Well it wouldn't be that big of a deal to see him drop out of the top five, in my eyes he's already 6th. Rua, Machida, Evans and Anderson Silva are allready locked up ahead of him.  But who is going to over take him? 

Jon Jones...likely
Forrest Griffin...doubt it
Little Nog...not after that "win"
Mousasi...not likely 
King Mo...might get a Strikeforce token bump
Luiz Cane...nope
Rich Franklin...would anyone believe it even if it happened

The way the top ten is in the Light Heavyweight Division he's going to need to take atleast two more major loses and someone making a big run like Hamill, Diabate or Bader to take him out of the top ten.


----------



## RoBuc (Apr 1, 2010)

marcthegame said:


> Rampage is a fighter, last night he had evans beat he just took his foot off the pedal. Pus I don't see anyone keeping rampage on the floor and submitting him. He has never been summited. MMA is a ego game, if u really want a win u gotta KO,Submit or TKo ur opponent. Every fighter has there style I tihkn Rampage knows his style and his weakness and can survive on the ground. Every Champ has either won the title by knockout or has lost by knockout.

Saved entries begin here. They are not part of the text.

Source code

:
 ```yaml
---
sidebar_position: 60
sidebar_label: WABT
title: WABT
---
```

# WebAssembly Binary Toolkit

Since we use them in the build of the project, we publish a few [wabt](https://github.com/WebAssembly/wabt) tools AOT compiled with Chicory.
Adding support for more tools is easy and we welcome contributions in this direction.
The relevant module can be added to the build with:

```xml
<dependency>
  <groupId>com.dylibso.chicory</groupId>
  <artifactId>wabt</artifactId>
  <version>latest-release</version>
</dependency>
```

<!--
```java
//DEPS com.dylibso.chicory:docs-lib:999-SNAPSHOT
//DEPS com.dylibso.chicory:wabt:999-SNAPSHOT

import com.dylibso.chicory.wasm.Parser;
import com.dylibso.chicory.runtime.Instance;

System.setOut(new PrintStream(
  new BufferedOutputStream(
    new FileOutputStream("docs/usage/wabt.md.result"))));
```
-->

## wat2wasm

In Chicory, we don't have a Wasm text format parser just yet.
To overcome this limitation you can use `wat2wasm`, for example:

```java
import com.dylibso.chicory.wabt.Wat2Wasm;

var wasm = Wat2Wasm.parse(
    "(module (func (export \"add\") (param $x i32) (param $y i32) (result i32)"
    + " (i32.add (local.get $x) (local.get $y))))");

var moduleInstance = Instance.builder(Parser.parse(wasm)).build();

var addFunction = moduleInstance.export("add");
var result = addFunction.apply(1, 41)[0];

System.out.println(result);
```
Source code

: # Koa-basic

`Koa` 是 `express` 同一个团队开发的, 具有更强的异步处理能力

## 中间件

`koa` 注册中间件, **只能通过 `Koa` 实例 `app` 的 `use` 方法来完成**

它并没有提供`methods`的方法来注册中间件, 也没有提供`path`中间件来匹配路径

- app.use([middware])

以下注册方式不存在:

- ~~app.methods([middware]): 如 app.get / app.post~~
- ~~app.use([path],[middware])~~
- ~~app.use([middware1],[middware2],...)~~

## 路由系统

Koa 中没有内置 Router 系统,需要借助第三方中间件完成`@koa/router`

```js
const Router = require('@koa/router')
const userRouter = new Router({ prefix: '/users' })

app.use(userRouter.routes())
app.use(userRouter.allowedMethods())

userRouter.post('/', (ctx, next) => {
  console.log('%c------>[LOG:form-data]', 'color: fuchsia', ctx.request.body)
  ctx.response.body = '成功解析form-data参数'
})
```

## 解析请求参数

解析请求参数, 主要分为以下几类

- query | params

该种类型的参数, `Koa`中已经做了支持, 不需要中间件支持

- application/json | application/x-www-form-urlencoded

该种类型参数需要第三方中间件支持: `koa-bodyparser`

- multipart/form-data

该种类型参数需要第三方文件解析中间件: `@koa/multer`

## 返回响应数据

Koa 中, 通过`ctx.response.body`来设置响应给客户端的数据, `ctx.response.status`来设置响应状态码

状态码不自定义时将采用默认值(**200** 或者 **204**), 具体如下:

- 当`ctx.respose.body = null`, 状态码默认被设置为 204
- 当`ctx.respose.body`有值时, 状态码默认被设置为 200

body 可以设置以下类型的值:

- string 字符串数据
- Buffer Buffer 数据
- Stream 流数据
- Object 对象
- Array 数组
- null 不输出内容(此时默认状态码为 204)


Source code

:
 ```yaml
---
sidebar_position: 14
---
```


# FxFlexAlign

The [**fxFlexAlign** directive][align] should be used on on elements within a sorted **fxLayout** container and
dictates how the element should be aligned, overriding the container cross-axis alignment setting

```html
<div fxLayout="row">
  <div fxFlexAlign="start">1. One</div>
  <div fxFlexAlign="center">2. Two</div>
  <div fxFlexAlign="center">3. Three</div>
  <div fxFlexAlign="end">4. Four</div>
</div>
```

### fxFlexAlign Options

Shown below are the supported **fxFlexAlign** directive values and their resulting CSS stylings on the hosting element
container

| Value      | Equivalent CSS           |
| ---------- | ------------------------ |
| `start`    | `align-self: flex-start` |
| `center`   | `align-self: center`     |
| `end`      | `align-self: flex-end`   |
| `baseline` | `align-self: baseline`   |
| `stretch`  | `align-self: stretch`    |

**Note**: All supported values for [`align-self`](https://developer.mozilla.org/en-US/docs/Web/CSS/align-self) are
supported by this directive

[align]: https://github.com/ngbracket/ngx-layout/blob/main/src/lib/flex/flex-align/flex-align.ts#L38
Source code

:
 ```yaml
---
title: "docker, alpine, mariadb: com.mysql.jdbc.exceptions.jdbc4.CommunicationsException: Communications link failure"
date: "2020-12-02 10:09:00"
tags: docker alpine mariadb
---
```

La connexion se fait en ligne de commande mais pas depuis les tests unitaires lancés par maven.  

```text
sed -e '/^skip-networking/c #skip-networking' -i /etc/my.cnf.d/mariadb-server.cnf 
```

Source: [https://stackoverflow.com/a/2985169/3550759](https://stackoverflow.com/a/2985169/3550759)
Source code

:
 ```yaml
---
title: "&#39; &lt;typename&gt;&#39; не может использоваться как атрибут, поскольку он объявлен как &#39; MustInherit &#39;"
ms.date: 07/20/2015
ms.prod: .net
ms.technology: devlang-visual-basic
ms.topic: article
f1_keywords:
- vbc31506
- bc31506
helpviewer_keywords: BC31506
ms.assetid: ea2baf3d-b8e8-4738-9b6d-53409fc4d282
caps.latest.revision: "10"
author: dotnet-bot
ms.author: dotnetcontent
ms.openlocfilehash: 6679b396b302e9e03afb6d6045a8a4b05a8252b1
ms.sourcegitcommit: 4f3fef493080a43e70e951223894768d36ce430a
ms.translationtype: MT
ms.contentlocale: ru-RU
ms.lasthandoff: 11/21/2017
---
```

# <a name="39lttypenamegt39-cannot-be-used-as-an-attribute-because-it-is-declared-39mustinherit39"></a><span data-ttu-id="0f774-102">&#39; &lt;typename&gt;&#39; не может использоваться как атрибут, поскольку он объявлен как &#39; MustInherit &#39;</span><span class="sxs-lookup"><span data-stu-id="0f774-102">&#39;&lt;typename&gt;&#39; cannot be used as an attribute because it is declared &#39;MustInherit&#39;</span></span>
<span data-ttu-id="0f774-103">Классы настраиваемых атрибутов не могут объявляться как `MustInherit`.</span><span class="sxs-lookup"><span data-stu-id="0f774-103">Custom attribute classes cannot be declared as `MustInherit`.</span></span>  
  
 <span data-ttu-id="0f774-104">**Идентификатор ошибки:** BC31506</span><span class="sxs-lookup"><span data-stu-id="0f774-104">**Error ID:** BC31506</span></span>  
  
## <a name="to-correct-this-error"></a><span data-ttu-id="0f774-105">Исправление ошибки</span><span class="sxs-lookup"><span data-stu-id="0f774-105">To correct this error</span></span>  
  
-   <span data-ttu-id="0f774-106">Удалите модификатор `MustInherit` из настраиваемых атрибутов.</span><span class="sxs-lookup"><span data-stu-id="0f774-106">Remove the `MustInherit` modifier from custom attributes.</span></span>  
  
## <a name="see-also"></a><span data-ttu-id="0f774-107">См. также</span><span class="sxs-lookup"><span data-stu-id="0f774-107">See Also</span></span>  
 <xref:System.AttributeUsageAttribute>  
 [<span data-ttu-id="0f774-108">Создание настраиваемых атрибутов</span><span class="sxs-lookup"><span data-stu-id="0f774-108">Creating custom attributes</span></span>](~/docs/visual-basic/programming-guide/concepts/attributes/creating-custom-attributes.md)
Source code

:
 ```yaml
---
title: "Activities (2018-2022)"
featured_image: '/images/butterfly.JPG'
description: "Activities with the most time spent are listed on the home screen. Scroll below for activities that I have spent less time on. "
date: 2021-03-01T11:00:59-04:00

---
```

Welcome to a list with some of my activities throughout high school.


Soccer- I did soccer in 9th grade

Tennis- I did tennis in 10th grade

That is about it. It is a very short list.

Saku subbed Rampage in Pride


----------



## Dtwizzy2k5 (Jul 7, 2008)

While the article raises some valid points and I agree that Rampage will probably never be champion again, the article is a bit harsh on Rampage. Lets face some facts here, if Rampage landed those shots he wiffed on Rashad when he knocked him out he could have easily won by TKO in the third round. Also if the fight was 5 rounds im not so sure Rashad could have avoided Page's heavy hands for much longer. 
Even still Rampage lost a close decision and is still one of the best LHWs in the world.


----------



## streetpunk08 (Jul 15, 2006)

I agree with the article in the OP and it has almost nothing to do with his performance in the Rashad fight. Look at how he looked in the Forrest fight, the Jardine fight, and the Rashad fight (he barely did anything in the Wanderlei fight since it ended so quickly). All of those fights he's been so blatantly obvious to his approach. Even in his striking he's so one dimensional, he doesn't throw good combinations anymore, he doesn't set his punches up, all he does is sit back and wait to throw the uppercut or left hook, thats all he does anymore and everyone knows it. Rashad is too smart of a fighter to get caught with the one big punch becuase he can see it coming from a mile away, everyone can, its the only thing Rampage uses or throws. In hindsight the Wanderlei win may have been a bad thing since getting the quick KO cemented in his mind that that's all he needs to do, sit back and throw the left hook or uppercut and it'll be a KO victory, too bad in 2010 MMA is alot more evolved and these guys arent gonna stand there in front of you like Wand did. He needs to really go back to boxing instead of just punching and looking for the 1 punch KO and use his wrestling to mix things up and keep his opponenst off balance. Rampage has the talent to maybe get the belt again but he's so weak mentally and in his training that unless something drastic happens, I dont think he will ever sniff the belt again and I pray he doesnt fight Anderson.


----------



## Life B Ez (Jan 23, 2010)

Has everyone forgotten that Rampage out grappled and out wrestled one of the best in MMA when he beat Henderson? Page has the ability to win another title, it's just a matter of if he has the drive to.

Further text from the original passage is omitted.